Do lado dos EUA, o fosso aumenta porque a posição da Casa Branca mudou desde que Barack Obama, após a posse, reafirmou que abriria diálogo direto com Teerã.
A reversão segue tendência
de ajuste de seu governo aos padrões convencionais da política
externa do país, mas teve três
causas específicas.
A repressão pós-eleitoral no
Irã levou muitos apoiadores do
diálogo a recuar, argumentando que ele fortaleceria Ahmadinejad. A ideia de negociações
amplas, em que os EUA ofereceriam a Teerã garantias de segurança, foi abandonada. O
Congresso já discute novas
sanções unilaterais.
Em segundo lugar, a baixa legitimidade de Ahmadinejad dificulta acordo específico sobre
a questão nuclear, uma vez que
a oposição interna também
apoia o programa de enriquecimento de urânio, cuja suspensão é exigida por resoluções do
Conselho de Segurança da
ONU.
Finalmente, há o impasse israelense-palestino, com as hesitações da Casa Branca em relação ao governo de Binyamin
Netanyahu anulando os efeitos
do discurso do Cairo, em que
Obama se apresentou como
mediador imparcial.
A falta de avanços aumentou
o espaço dos setores que, nos
EUA, advogam apoio incondicional a Israel, cuja prioridade é
impedir que o Irã chegue perto
de afetar sua vantagem estratégica na região.

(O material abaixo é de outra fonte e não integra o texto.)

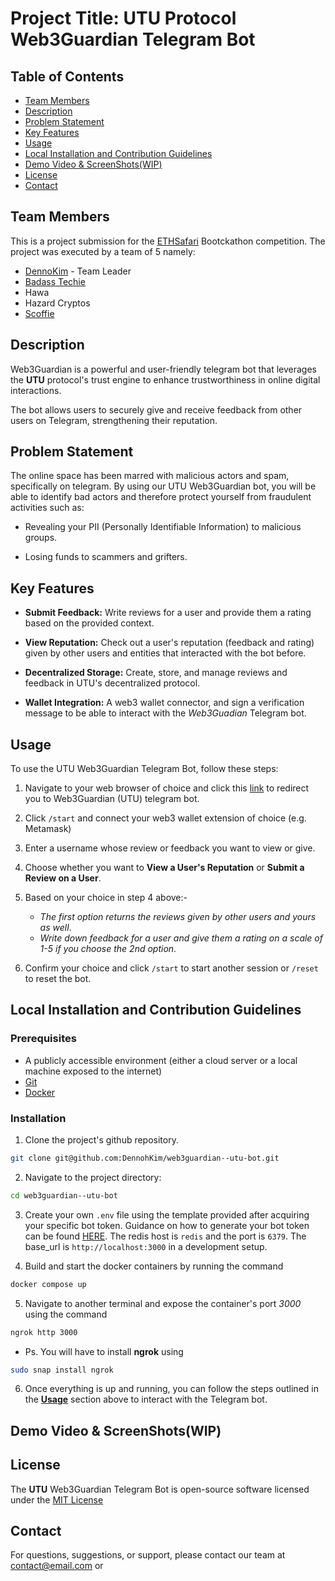 # Project Title: UTU Protocol Web3Guardian Telegram Bot

## Table of Contents
- [Team Members](#TeamMembers)
- [Description](#Description)
- [Problem Statement](#ProblemStatement)
- [Key Features](#KeyFeatures)
- [Usage](#Usage)
- [Local Installation and Contribution Guidelines](#LocalInstallationandCotributionGuidelines)
- [Demo Video  & ScreenShots(WIP)](#DemoVideo&ScreenShots(WIP))
- [License](#License)
- [Contact](#contact)

## Team Members
This is a project submission for the [ETHSafari](https://taikai.network/ethsafari/hackathons/ethsafari) Bootckathon competition. The project was executed by a team of 5 namely:
- [DennoKim](https://github.com/DennohKim) - Team Leader
- [Badass Techie](badass-techie)
- Hawa 
- Hazard Cryptos
- [Scoffie](https://github.com/LeviScoffie)


## Description
Web3Guardian is a powerful and user-friendly telegram bot that leverages the **UTU** protocol's trust engine to enhance trustworthiness in online digital interactions.

The bot allows users to securely give and receive feedback from other users on Telegram, strengthening their reputation.

## Problem Statement
The online space has been marred with malicious actors and spam, specifically on telegram. By using our UTU Web3Guardian bot, you will be able to identify bad actors and therefore protect yourself from fraudulent activities such as:
- Revealing your PII (Personally Identifiable Information) to malicious groups.

- Losing funds to scammers and grifters.

## Key Features
- **Submit Feedback:** Write reviews for a user and provide them a  rating based on the provided context.

- **View Reputation:** Check out a user's reputation (feedback and rating) given by other users and entities that interacted with the bot before.

- **Decentralized Storage:** Create, store, and manage reviews and feedback in UTU's decentralized protocol.

- **Wallet Integration:**  A web3 wallet connector, and sign a verification message to be able to interact with the _Web3Guadian_ Telegram bot.

## Usage
To use the UTU Web3Guardian Telegram Bot, follow these steps:
1. Navigate to your web browser of choice and click this [link](https://t.me/web3guardian_utu_bot) to redirect you to Web3Guardian (UTU) telegram bot.

2. Click ```/start``` and connect your web3 wallet extension of choice (e.g. Metamask)

3. Enter a username whose review or feedback you want to view or give.

4. Choose whether you want to **View a User's Reputation** or **Submit a Review on a User**.

5. Based on your choice in step 4 above:-
    - _The first option returns the reviews given by other users and yours as well_.
    - _Write down feedback for a user and give them a rating on a scale of 1-5 if you choose the 2nd option_.

6. Confirm your choice and click ```/start``` to start another session or ```/reset``` to reset the bot.

## Local Installation and Contribution Guidelines
### Prerequisites
- A publicly accessible environment (either a cloud server or a local machine exposed to the internet)
- [Git](https://git-scm.com/downloads)
- [Docker](https://docs.docker.com/install/)

### Installation

1. Clone the project's github repository. 
```bash
git clone git@github.com:DennohKim/web3guardian--utu-bot.git
```

2. Navigate to the project directory:
```bash
cd web3guardian--utu-bot
```

3. Create your own `.env` file using the template provided after acquiring your specific bot token. Guidance on how to generate your bot token can be found [HERE](https://medium.com/geekculture/generate-telegram-token-for-bot-api-d26faf9bf064). The redis host is `redis` and the port is `6379`. The base_url is `http://localhost:3000` in a development setup.

4. Build and start the docker containers by running the command
 ```bash 
docker compose up
```

5. Navigate to another terminal and expose the container's port _3000_ using the command 
```bash 
ngrok http 3000
```
- Ps. You will have to install **ngrok** using 
 ```bash 
 sudo snap install ngrok
 ```

6. Once everything is up and running, you can follow the steps outlined in the [**Usage**](#Usage) section above to interact with the Telegram bot.

## Demo Video  & ScreenShots(WIP)

## License
The **UTU** Web3Guardian Telegram Bot is open-source software licensed under the [MIT License](https://github.com/git/git-scm.com/blob/main/MIT-LICENSE.txt)
## Contact
For questions, suggestions, or support, please contact our team at contact@email.com or 
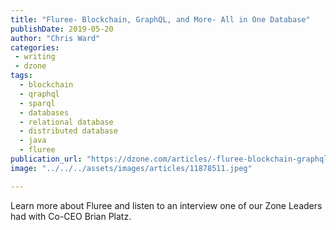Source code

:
 ```yaml
---
title: "Fluree- Blockchain, GraphQL, and More- All in One Database"
publishDate: 2019-05-20
author: "Chris Ward"
categories:
 - writing
 - dzone
tags:
  - blockchain
  - qraphql
  - sparql
  - databases
  - relational database
  - distributed database
  - java
  - fluree
publication_url: "https://dzone.com/articles/-fluree-blockchain-graphql-and-more-all-in-one-dat"
image: "../../../assets/images/articles/11878511.jpeg"

---
```

Learn more about Fluree and listen to an interview one of our Zone Leaders had with Co-CEO Brian Platz.

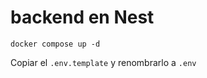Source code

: # backend en Nest
```
docker compose up -d
```

Copiar el ``` .env.template ``` y renombrarlo a ```.env```
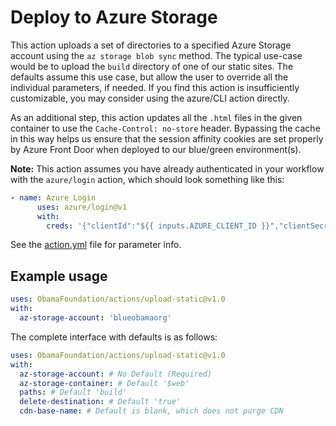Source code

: # Deploy to Azure Storage

This action uploads a set of directories to a specified Azure Storage account using the `az storage blob sync` method. The typical use-case would be to upload the `build` directory of one of our static sites. The defaults assume this use case, but allow the user to override all the individual parameters, if needed. If you find this action is insufficiently customizable, you may consider using the azure/CLI action directly.

As an additional step, this action updates all the `.html` files in the given container to use the `Cache-Control: no-store` header. Bypassing the cache in this way helps us ensure that the session affinity cookies are set properly by Azure Front Door when deployed to our blue/green environment(s).

**Note:** This action assumes you have already authenticated in your workflow with the `azure/login` action, which should look something like this:

```yaml
- name: Azure Login
      uses: azure/login@v1
      with:
        creds: '{"clientId":"${{ inputs.AZURE_CLIENT_ID }}","clientSecret":"${{ inputs.AZURE_CLIENT_SECRET }}","subscriptionId":"${{ inputs.AZURE_SUBSCRIPTION_ID }}","tenantId":"${{ inputs.AZURE_TENANT_ID }}"}'
```

See the [action.yml](./action.yml) file for parameter info.

## Example usage

```yaml
uses: ObamaFoundation/actions/upload-static@v1.0
with:
  az-storage-account: 'blueobamaorg'
```

The complete interface with defaults is as follows:

```yaml
uses: ObamaFoundation/actions/upload-static@v1.0
with:
  az-storage-account: # No Default (Required)
  az-storage-container: # Default '$web'
  paths: # Default 'build'
  delete-destination: # Default 'true'
  cdn-base-name: # Default is blank, which does not purge CDN
```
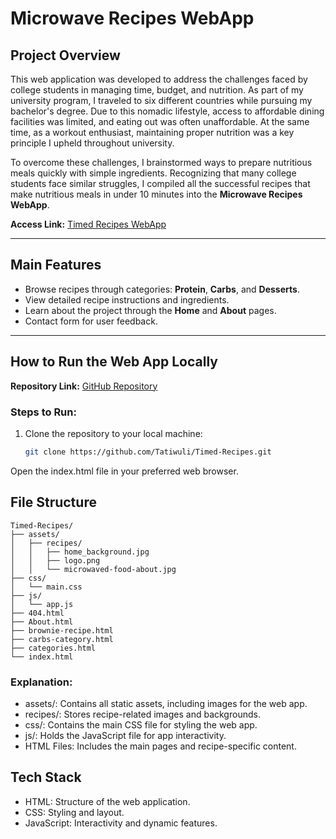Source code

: # Microwave Recipes WebApp

## Project Overview

This web application was developed to address the challenges faced by college students in managing time, budget, and nutrition. As part of my university program, I traveled to six different countries while pursuing my bachelor's degree. Due to this nomadic lifestyle, access to affordable dining facilities was limited, and eating out was often unaffordable. At the same time, as a workout enthusiast, maintaining proper nutrition was a key principle I upheld throughout university.

To overcome these challenges, I brainstormed ways to prepare nutritious meals quickly with simple ingredients. Recognizing that many college students face similar struggles, I compiled all the successful recipes that make nutritious meals in under 10 minutes into the **Microwave Recipes WebApp**.

**Access Link:** [Timed Recipes WebApp](#)

---

## Main Features

- Browse recipes through categories: **Protein**, **Carbs**, and **Desserts**.
- View detailed recipe instructions and ingredients.
- Learn about the project through the **Home** and **About** pages.
- Contact form for user feedback.

---

## How to Run the Web App Locally

**Repository Link:** [GitHub Repository](https://github.com/Tatiwuli/Timed-Recipes)

### Steps to Run:
1. Clone the repository to your local machine:
   ```bash
   git clone https://github.com/Tatiwuli/Timed-Recipes.git
   ```
Open the index.html file in your preferred web browser.

## File Structure
```
Timed-Recipes/
├── assets/
│   ├── recipes/
│   │   ├── home_background.jpg
│   │   ├── logo.png
│   │   └── microwaved-food-about.jpg
├── css/
│   └── main.css
├── js/
│   └── app.js
├── 404.html
├── About.html
├── brownie-recipe.html
├── carbs-category.html
├── categories.html
└── index.html
```
### Explanation:
- assets/: Contains all static assets, including images for the web app.
- recipes/: Stores recipe-related images and backgrounds.
- css/: Contains the main CSS file for styling the web app.
- js/: Holds the JavaScript file for app interactivity.
- HTML Files: Includes the main pages and recipe-specific content.

## Tech Stack
- HTML: Structure of the web application.
- CSS: Styling and layout.
- JavaScript: Interactivity and dynamic features.
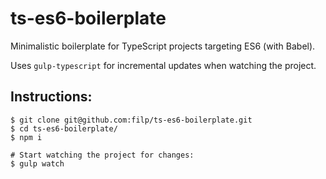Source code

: # ts-es6-boilerplate

Minimalistic boilerplate for TypeScript projects targeting ES6 (with Babel).

Uses `gulp-typescript` for incremental updates when watching the project.

## Instructions:

```shell
$ git clone git@github.com:filp/ts-es6-boilerplate.git
$ cd ts-es6-boilerplate/
$ npm i

# Start watching the project for changes:
$ gulp watch
```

Do lado brasileiro, a divergência com Washington cresceu porque o problema iraniano passou a ser tratado sob o
prisma da crise no Tratado de
Não Proliferação.
A aproximação da conferência de revisão do TNP, em maio
de 2010, aumenta pressão para
que o Brasil assine o Protocolo
Adicional, que permitiria inspeções não programadas em
suas instalações nucleares.
Embora o TNP garanta o direito dos países não armados de
enriquecer urânio em até 20%
(é necessário o enriquecimento
a 90% para fazer a bomba), uma
das propostas de EUA e aliados
é criar um banco internacional
de urânio enriquecido.
O objetivo é não apenas lidar
com os países julgados recalcitrantes no cumprimento do
TNP, como o Irã, mas também
evitar que os demais prossigam
com projetos autônomos de
enriquecimento.
A abstenção brasileira na recente votação na AIEA (Agência Internacional de Energia
Atômica) que condenou o Irã
ocorreu nesse contexto.
A condenação não se deveu
somente à nova usina de enriquecimento em Qom, mas à falta de resposta do Irã a acusações de militarização feitas por
agências de informação ocidentais, em relatórios nunca
compartilhados com todos os
membros da AIEA.
O Brasil segue a maioria dos
especialistas quando argumenta que, entre os indutores da
proliferação, estão a resistência
das cinco potências reconhecidas em cumprir sua parte do
TNP, iniciando o desarme, e o
padrão duplo que acolhe países
com arsenal nuclear fora do
tratado, como Índia, Israel e
Paquistão.
O país é membro do Grupo
de Fornecedores Nucleares e,
além do TNP, assinou dois tratados antibomba, o de Tlatelolco e o bilateral com a Argentina. Mas a credibilidade brasileira é minada quando vozes
dentro ou próximas ao governo
alegam, implícita ou explicitamente, contra a proibição na
Carta de 1988, que o país deveria ter a bomba para ser respeitado.